In a new reform, civil servants, national police officers and military personnel who have previously been appointed as advisors or assistants with ranks equal to minister or secretary of state are to be removed as advisors or assistants.
However, the PM has offered two options. Those who are appointed as advisors or assistants to the prime minister, the deputy prime minister, the senior minister and the minister shall no longer have equal rank to the minister, the secretary of state, the undersecretary of state, or the secretary general, he said.
If those officials want to be advisors or assistants with equal rank, they must give up their position in the state framework and commit to being advisors or assistants.
In this sense, they cannot serve as either, for instance, lieutenant colonel or advisor with equal rank to minister or secretary of state.
In the case that civil servants want either the position within the state framework, such as director general or district governor and the position of advisor or assistant, they shall not be granted equal rank.

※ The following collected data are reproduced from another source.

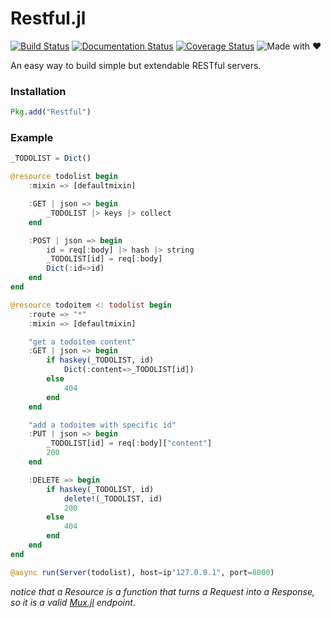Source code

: Restful.jl
=============================================

[![Build Status](https://travis-ci.org/ylxdzsw/Restful.jl.svg?branch=master)](https://travis-ci.org/ylxdzsw/Restful.jl)
[![Documentation Status](https://readthedocs.org/projects/restfuljl/badge/?version=latest)](http://restfuljl.readthedocs.org/en/latest/?badge=latest)
[![Coverage Status](https://coveralls.io/repos/github/ylxdzsw/Restful.jl/badge.svg?branch=master)](https://coveralls.io/github/ylxdzsw/Restful.jl?branch=master)
![Made with ❤](https://img.shields.io/badge/made%20with-%e2%9d%a4-ff69b4.svg?style=round-square)

An easy way to build simple but extendable RESTful servers.

### Installation

```julia
Pkg.add("Restful")
```

### Example

```julia
_TODOLIST = Dict()

@resource todolist begin
    :mixin => [defaultmixin]

    :GET | json => begin
        _TODOLIST |> keys |> collect
    end

    :POST | json => begin
        id = req[:body] |> hash |> string
        _TODOLIST[id] = req[:body]
        Dict(:id=>id)
    end
end

@resource todoitem <: todolist begin
    :route => "*"
    :mixin => [defaultmixin]

    "get a todoitem content"
    :GET | json => begin
        if haskey(_TODOLIST, id)
            Dict(:content=>_TODOLIST[id])
        else
            404
        end
    end

    "add a todoitem with specific id"
    :PUT | json => begin
        _TODOLIST[id] = req[:body]["content"]
        200
    end

    :DELETE => begin
        if haskey(_TODOLIST, id)
            delete!(_TODOLIST, id)
            200
        else
            404
        end
    end
end

@async run(Server(todolist), host=ip"127.0.0.1", port=8000)
```

_notice that a Resource is a function that turns a Request into a Response, so it is a valid [Mux.jl](https://github.com/JuliaWeb/Mux.jl) endpoint._
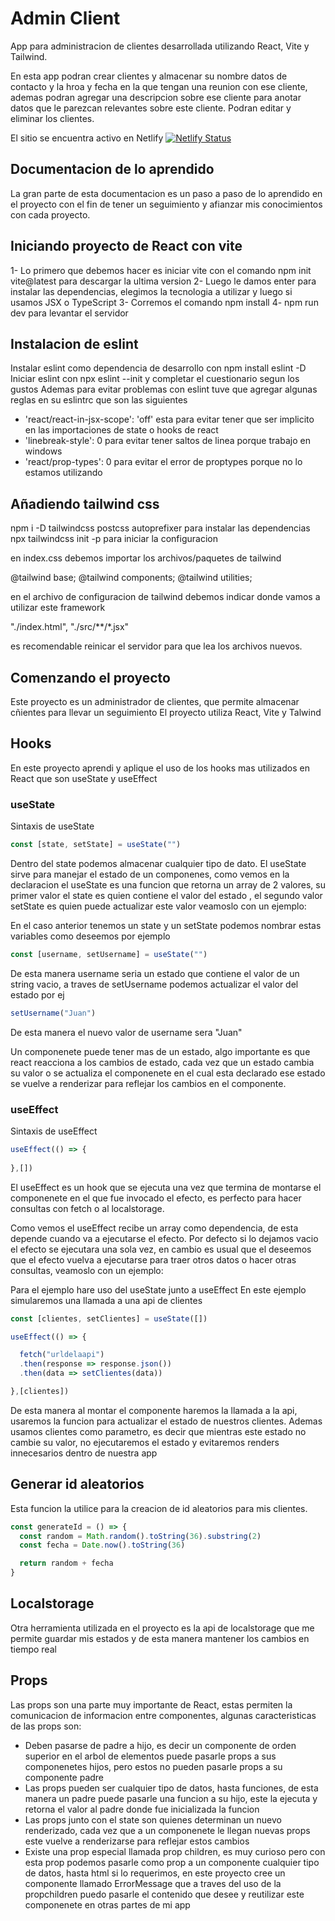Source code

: # Admin Client

App para administracion de clientes desarrollada utilizando React, Vite y Tailwind.

En esta app podran crear clientes y almacenar su nombre datos de contacto y la hroa y fecha en la que tengan una reunion con ese cliente, ademas podran agregar una descripcion sobre ese cliente para anotar datos que le parezcan relevantes sobre este cliente. Podran editar y eliminar los clientes.

El sitio se encuentra activo en Netlify
[![Netlify Status](https://api.netlify.com/api/v1/badges/0e99059b-79cf-47ff-87c1-7067f6339f0e/deploy-status)](https://app.netlify.com/sites/clientsadmin/deploys)

## Documentacion de lo aprendido

La gran parte de esta documentacion es un paso a paso de lo aprendido en el proyecto con el fin de tener un seguimiento y afianzar mis conocimientos con cada proyecto.

## Iniciando proyecto de React con vite

1- Lo primero que debemos hacer es iniciar vite con el comando npm init vite@latest para descargar la ultima version
2- Luego le damos enter para instalar las dependencias, elegimos la tecnologia a utilizar y luego si usamos JSX o TypeScript
3- Corremos el comando npm install
4- npm run dev para levantar el servidor

## Instalacion de eslint

Instalar eslint como dependencia de desarrollo con npm install eslint -D
Iniciar eslint con npx eslint --init y completar el cuestionario segun los gustos
Ademas para evitar problemas con eslint tuve que agregar algunas reglas en su eslintrc que son las siguientes

- 'react/react-in-jsx-scope': 'off' esta para evitar tener que ser implicito en las importaciones de state o hooks de react
- 'linebreak-style': 0 para evitar tener saltos de linea porque trabajo en windows
- 'react/prop-types': 0 para evitar el error de proptypes porque no lo estamos utilizando

## Añadiendo tailwind css

npm i -D tailwindcss postcss autoprefixer para instalar las dependencias
npx tailwindcss init -p para iniciar la configuracion

en index.css debemos importar los archivos/paquetes de tailwind

@tailwind base;
@tailwind components;
@tailwind utilities;

en el archivo de configuracion de tailwind debemos indicar donde vamos a utilizar este framework

"./index.html", "./src/**/*.jsx"

es recomendable reinicar el servidor para que lea los archivos nuevos.

## Comenzando el proyecto

Este proyecto es un administrador de clientes, que permite almacenar cñientes para llevar un seguimiento
El proyecto utiliza React, Vite y Talwind

## Hooks

En este proyecto aprendi y aplique el uso de los hooks mas utilizados en React que son useState y useEffect

### useState

Sintaxis de useState

``` javascript
const [state, setState] = useState("")
```

Dentro del state podemos almacenar cualquier tipo de dato.
El useState sirve para manejar el estado de un componenes, como vemos en la declaracion el useState es una funcion que retorna un array de 2 valores, su primer valor el state es quien contiene el valor del estado , el segundo valor setState es quien puede actualizar este valor veamoslo con un ejemplo:

En el caso anterior tenemos un state y un setState podemos nombrar estas variables como deseemos por ejemplo

``` javascript
const [username, setUsername] = useState("")
```

De esta manera username seria un estado que contiene el valor de un string vacio, a traves de setUsername podemos actualizar el valor del estado por ej

``` javascript
setUsername("Juan")
```

De esta manera el nuevo valor de username sera "Juan"

Un componenete puede tener mas de un estado, algo importante es que react reacciona a los cambios de estado, cada vez que un estado cambia su valor o se actualiza el componenete en el cual esta declarado ese estado se vuelve a renderizar para reflejar los cambios en el componente.

### useEffect

Sintaxis de useEffect

``` javascript
useEffect(() => {
  
},[])
```

El useEffect es un hook que se ejecuta una vez que termina de montarse el componenete en el que fue invocado el efecto, es perfecto para hacer consultas con fetch o al localstorage.

Como vemos el useEffect recibe un array como dependencia, de esta depende cuando va a ejecutarse el efecto. Por defecto si lo dejamos vacio el efecto se ejecutara una sola vez, en cambio es usual que el deseemos que el efecto vuelva a ejecutarse para traer otros datos o hacer otras consultas, veamoslo con un ejemplo:

Para el ejemplo hare uso del useState junto a useEffect
En este ejemplo simularemos una llamada a una api de clientes

``` javascript
const [clientes, setClientes] = useState([])

useEffect(() => {

  fetch("urldelaapi")
  .then(response => response.json())
  .then(data => setClientes(data))

},[clientes])
```

De esta manera al montar el componente haremos la llamada a la api, usaremos la funcion para actualizar el estado de nuestros clientes. Ademas usamos clientes como parametro, es decir que mientras este estado no cambie su valor, no ejecutaremos el estado y evitaremos renders innecesarios dentro de nuestra app

## Generar id aleatorios

Esta funcion la utilice para la creacion de id aleatorios para mis clientes.

``` javascript
const generateId = () => {
  const random = Math.random().toString(36).substring(2)
  const fecha = Date.now().toString(36)

  return random + fecha
}
```

## Localstorage

Otra herramienta utilizada en el proyecto es la api de localstorage que me permite guardar mis estados y de esta manera mantener los cambios en tiempo real

## Props

Las props son una parte muy importante de React, estas permiten la comunicacion de informacion entre componentes, algunas caracteristicas de las props son:

- Deben pasarse de padre a hijo, es decir un componente de orden superior en el arbol de elementos puede pasarle props a sus componenetes hijos, pero estos no pueden pasarle props a su componente padre
- Las props pueden ser cualquier tipo de datos, hasta funciones, de esta manera un padre puede pasarle una funcion a su hijo, este la ejecuta y retorna el valor al padre donde fue inicializada la funcion
- Las props junto con el state son quienes determinan un nuevo renderizado, cada vez que a un componenete le llegan nuevas props este vuelve a renderizarse para reflejar estos cambios
- Existe una prop especial llamada prop children, es muy curioso pero con esta prop podemos pasarle como prop a un componente cualquier tipo de datos, hasta html si lo requerimos, en este proyecto cree un componente llamado ErrorMessage que a traves del uso de la propchildren puedo pasarle el contenido que desee y reutilizar este componenete en otras partes de mi app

Officials who are not in the state framework can take on the role of advisor or assistant with equal rank, Hun Manet said, adding that the Royal Decree on this appointment reform will be issued in the upcoming days.
A person who is a member of the council, manages a private company or has the title of “Oknha” can be an advisor but not with the rank of minister or hold other positions within the state framework.
“If you are a lieutenant general, you cannot be titled ‘Oknha’,” said Hun Manet.
After the issuance of the Royal Decree, the Prime Minister will give six months for officials who have been appointed to make the decision and for the ministries to clean up the work within their circle.
“We don’t revolutionize but reform based on the existing principals for the efficiency of the work,” he said.